OnlineGooner Blog: Strange times for the team that Wenger’s building



Arsenal good enough to win the League… if no-one is injured.

December’s here… and happy days


These are strange times in which to be a Gooner.

After nine consecutive seasons in the top two we are faced with the relative ignominy of a second year languishing among the chasing pack, feeding off the gold-plated scraps of a top four finish and Champions League qualification – never was mediocrity so highly rewarded.

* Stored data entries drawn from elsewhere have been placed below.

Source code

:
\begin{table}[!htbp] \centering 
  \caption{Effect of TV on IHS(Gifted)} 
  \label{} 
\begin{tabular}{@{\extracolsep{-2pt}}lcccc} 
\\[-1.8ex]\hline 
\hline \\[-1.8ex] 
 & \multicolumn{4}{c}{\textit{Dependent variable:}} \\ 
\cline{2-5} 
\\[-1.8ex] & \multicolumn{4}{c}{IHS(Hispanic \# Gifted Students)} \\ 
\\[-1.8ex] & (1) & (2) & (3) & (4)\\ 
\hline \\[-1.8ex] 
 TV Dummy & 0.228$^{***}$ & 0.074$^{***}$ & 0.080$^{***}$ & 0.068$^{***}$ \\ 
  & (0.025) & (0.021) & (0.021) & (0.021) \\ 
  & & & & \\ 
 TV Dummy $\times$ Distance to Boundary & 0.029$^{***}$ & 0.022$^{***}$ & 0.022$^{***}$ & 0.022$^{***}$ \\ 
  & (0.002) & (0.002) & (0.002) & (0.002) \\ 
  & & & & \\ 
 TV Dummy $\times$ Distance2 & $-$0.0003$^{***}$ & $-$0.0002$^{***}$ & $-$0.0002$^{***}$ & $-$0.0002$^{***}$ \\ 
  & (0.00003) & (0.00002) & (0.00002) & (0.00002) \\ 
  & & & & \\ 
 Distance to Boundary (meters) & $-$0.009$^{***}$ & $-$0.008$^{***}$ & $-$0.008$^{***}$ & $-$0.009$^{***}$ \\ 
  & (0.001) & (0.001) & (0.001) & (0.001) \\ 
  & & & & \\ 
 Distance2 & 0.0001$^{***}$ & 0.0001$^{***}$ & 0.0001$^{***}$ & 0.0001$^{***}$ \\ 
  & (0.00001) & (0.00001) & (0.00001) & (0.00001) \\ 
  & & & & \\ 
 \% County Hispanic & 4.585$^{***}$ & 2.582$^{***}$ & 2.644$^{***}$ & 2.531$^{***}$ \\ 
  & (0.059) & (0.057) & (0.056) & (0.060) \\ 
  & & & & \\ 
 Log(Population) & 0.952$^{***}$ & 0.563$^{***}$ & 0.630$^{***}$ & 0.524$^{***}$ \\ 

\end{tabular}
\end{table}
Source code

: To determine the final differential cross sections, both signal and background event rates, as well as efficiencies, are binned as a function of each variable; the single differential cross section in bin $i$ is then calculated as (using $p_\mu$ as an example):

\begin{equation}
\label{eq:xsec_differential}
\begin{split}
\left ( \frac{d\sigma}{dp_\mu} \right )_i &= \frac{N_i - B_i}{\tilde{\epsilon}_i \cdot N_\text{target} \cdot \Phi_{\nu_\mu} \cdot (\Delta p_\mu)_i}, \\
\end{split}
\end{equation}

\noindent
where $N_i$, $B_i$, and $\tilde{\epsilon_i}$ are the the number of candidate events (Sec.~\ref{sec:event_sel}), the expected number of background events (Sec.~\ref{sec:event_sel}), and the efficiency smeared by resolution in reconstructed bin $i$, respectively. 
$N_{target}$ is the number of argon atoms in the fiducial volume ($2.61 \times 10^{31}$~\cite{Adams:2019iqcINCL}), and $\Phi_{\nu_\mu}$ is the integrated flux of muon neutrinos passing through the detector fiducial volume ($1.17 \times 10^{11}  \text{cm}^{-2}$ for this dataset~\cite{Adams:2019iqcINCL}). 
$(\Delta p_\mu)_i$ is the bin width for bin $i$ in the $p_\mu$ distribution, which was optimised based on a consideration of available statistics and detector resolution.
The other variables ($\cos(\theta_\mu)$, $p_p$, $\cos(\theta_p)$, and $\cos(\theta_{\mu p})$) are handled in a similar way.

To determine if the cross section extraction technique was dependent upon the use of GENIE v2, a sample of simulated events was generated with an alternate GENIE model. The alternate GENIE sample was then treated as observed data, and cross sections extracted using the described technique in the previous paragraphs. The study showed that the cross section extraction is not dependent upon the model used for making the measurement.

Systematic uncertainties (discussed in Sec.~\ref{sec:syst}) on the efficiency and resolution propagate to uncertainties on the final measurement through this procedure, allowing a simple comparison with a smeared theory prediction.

With the memories of an unbeaten season and a titanic team still fresh in the memory, it is ironic that so soon after a team so strong it was able to pick itself, we find ourselves with a squad so weak that, in vastly different circumstances, too many players are guaranteed starters. When Wenger has tried to rotate, it has resulted only in the inadequacies of the squad being further underlined: The booing that Song received in the first half at Craven Cottage was not justified but it was inevitable, being as it was the culmination of a frustration that has been building ever since the last title was sealed over two and a half years ago.

And yet -

And yet we have in Henry, Cesc and Toure arguably the best players in their position in the Premiership (there are none better than Henry, there will be none better than Cesc; Toure remains vastly, inexplicably underrated). We have two of the Premiership’s most promising, dynamic players in Walcott and Eboue, and we have players of the highest calibre at their peak in Gallas and Gilberto. This is a spine good enough to win any Premiership or, arguably, Champions League. The reason they won’t win the Premiership can be explained by those players not already mentioned. Ljungberg, Rosicky and Hoyte are, respectively: past their best, injury-prone and as yet unproven, and unproven. No title team can carry passengers below their best; we are carrying a plethora.

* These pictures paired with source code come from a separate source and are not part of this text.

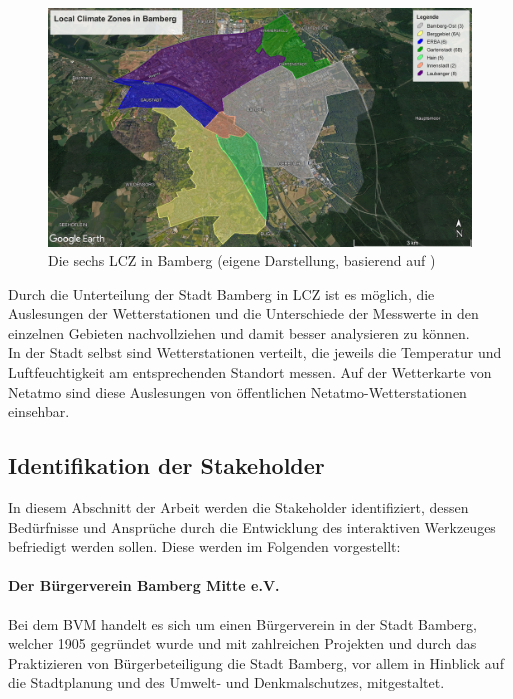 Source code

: \begin{figure}[t] %
    \centering
    \includegraphics[width=1\textwidth]{figures/lcz.jpg}
    \decoRule
    \caption[LCZ in Bamberg]{Die sechs \ac{LCZ} in Bamberg (eigene Darstellung, basierend auf \cite{stewart2012local,oke2004initial})}
    \label{fig:lcz}
\end{figure}

Durch die Unterteilung der Stadt Bamberg in \ac{LCZ} ist es möglich, die Auslesungen der Wetterstationen und die Unterschiede der Messwerte in den einzelnen Gebieten nachvollziehen und damit besser analysieren zu können. \\ In der Stadt selbst sind Wetterstationen verteilt, die jeweils die Temperatur und Luftfeuchtigkeit am entsprechenden Standort messen. Auf der Wetterkarte von Netatmo sind diese Auslesungen von öffentlichen Netatmo-Wetterstationen einsehbar.

\subsection{Identifikation der Stakeholder}
\label{sec:stakeholder}
In diesem Abschnitt der Arbeit werden die Stakeholder identifiziert, dessen Bedürfnisse und Ansprüche durch die Entwicklung des interaktiven Werkzeuges befriedigt werden sollen. Diese werden im Folgenden vorgestellt:

\paragraph{Der Bürgerverein Bamberg Mitte e.V.}
Bei dem \ac{BVM} handelt es sich um einen Bürgerverein in der Stadt Bamberg, welcher 1905 gegründet wurde und mit zahlreichen Projekten und durch das Praktizieren von Bürgerbeteiligung die Stadt Bamberg, vor allem in Hinblick auf die Stadtplanung und des Umwelt- und Denkmalschutzes, mitgestaltet.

The second group not mentioned – Clichy, Van Persie & Hleb – are handicapped not by their own merits, but by their merits relative to those whom they have replaced: Cole, Bergkamp and Pires. Yes, Wenger is building a new side, but the slow demise of Bergkamp and Pires was telegraphed years in advance. The departures of both Vieira and Cole were hardly a shock, either.

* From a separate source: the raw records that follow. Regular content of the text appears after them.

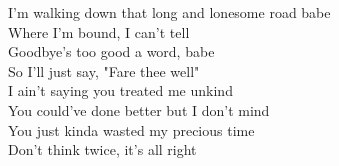 I'm walking down that long and lonesome road babe \\ 
Where I'm bound, I can't tell \\ 
Goodbye's too good a word, babe \\ 
So I'll just say, "Fare thee well" \\ 
I ain't saying you treated me unkind \\ 
You could've done better but I don't mind \\ 
You just kinda wasted my precious time \\ 
Don't think twice, it's all right \\ 
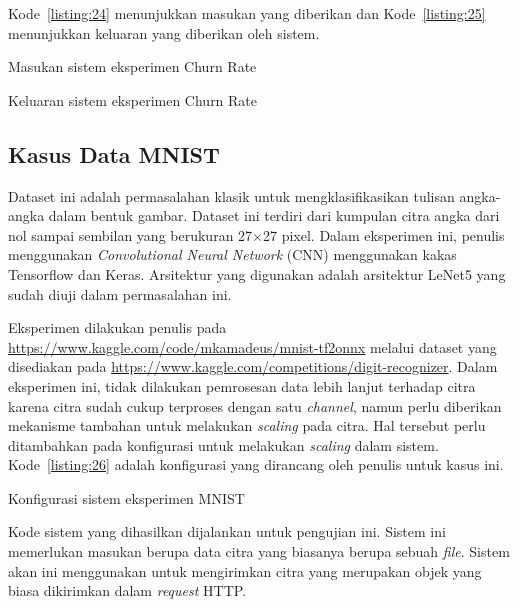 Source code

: Kode~\ref{listing:24} menunjukkan masukan yang diberikan dan Kode~\ref{listing:25} menunjukkan keluaran yang diberikan oleh sistem.

\begin{code}
	\caption{Masukan sistem eksperimen Churn Rate}\label{listing:24}
\end{code}

\begin{code}
	\caption{Keluaran sistem eksperimen Churn Rate}\label{listing:25}
\end{code}

\subsection{Kasus Data MNIST}

Dataset ini adalah permasalahan klasik untuk mengklasifikasikan tulisan angka-angka dalam bentuk gambar.
Dataset ini terdiri dari kumpulan citra angka dari nol sampai sembilan yang berukuran 27\(\times\)27 pixel.
Dalam eksperimen ini, penulis menggunakan \textit{Convolutional Neural Network} (CNN) menggunakan kakas Tensorflow dan Keras.
Arsitektur yang digunakan adalah arsitektur LeNet5 yang sudah diuji dalam permasalahan ini.

Eksperimen dilakukan penulis pada \url{https://www.kaggle.com/code/mkamadeus/mnist-tf2onnx} melalui dataset yang disediakan pada \url{https://www.kaggle.com/competitions/digit-recognizer}.
Dalam eksperimen ini, tidak dilakukan pemrosesan data lebih lanjut terhadap citra karena citra sudah cukup terproses dengan satu \textit{channel}, namun perlu diberikan mekanisme tambahan untuk melakukan \textit{scaling} pada citra.
Hal tersebut perlu ditambahkan pada konfigurasi untuk melakukan \textit{scaling} dalam sistem.
Kode~\ref{listing:26} adalah konfigurasi yang dirancang oleh penulis untuk kasus ini.


\begin{code}
	\caption{Konfigurasi sistem eksperimen MNIST}\label{listing:26}
\end{code}

Kode sistem yang dihasilkan dijalankan untuk pengujian ini.
Sistem ini memerlukan masukan berupa data citra yang biasanya berupa sebuah \textit{file}.
Sistem akan ini menggunakan  untuk mengirimkan citra yang merupakan objek yang biasa dikirimkan dalam \textit{request} HTTP.\@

It is said that the definition of insanity is doing the same thing repeatedly but expecting a different result each time. With each of Wenger’s titles, he has relied too much on what has been achieved and too little on how to emulate those achievements. Continuing success is ‘Tomorrow, and tomorrow and tomorrow’ but Wenger, seemingly content to hold what he had – and unable or unwilling to overhaul and refresh each successful squad - has reaped the harvest of ensuing failure each time.

Yes, these were world class players, devilish to find and hellish to replace, but expecting young players to fill their places is unrealistic whilst expecting ‘customers’ (or whatever we’re called these days) to pay increasingly exorbitant sums (both in Club Level and the ‘ordinary seats’) to watch a team assembled on the cheap is an irony that, without the succour of success, too many people might find too rich to stomach.

Lucky then that this Saturday saw Spurs at home. Nothing concentrates the mind more than the pure, distilled enmity of a local rivalry. Beating them has made the world seem a happier, more benign place. What a contrast from the feelings after the trip to Fulham.

Strange times at the Arsenal, indeed. Still, at least we’re not Chelsea.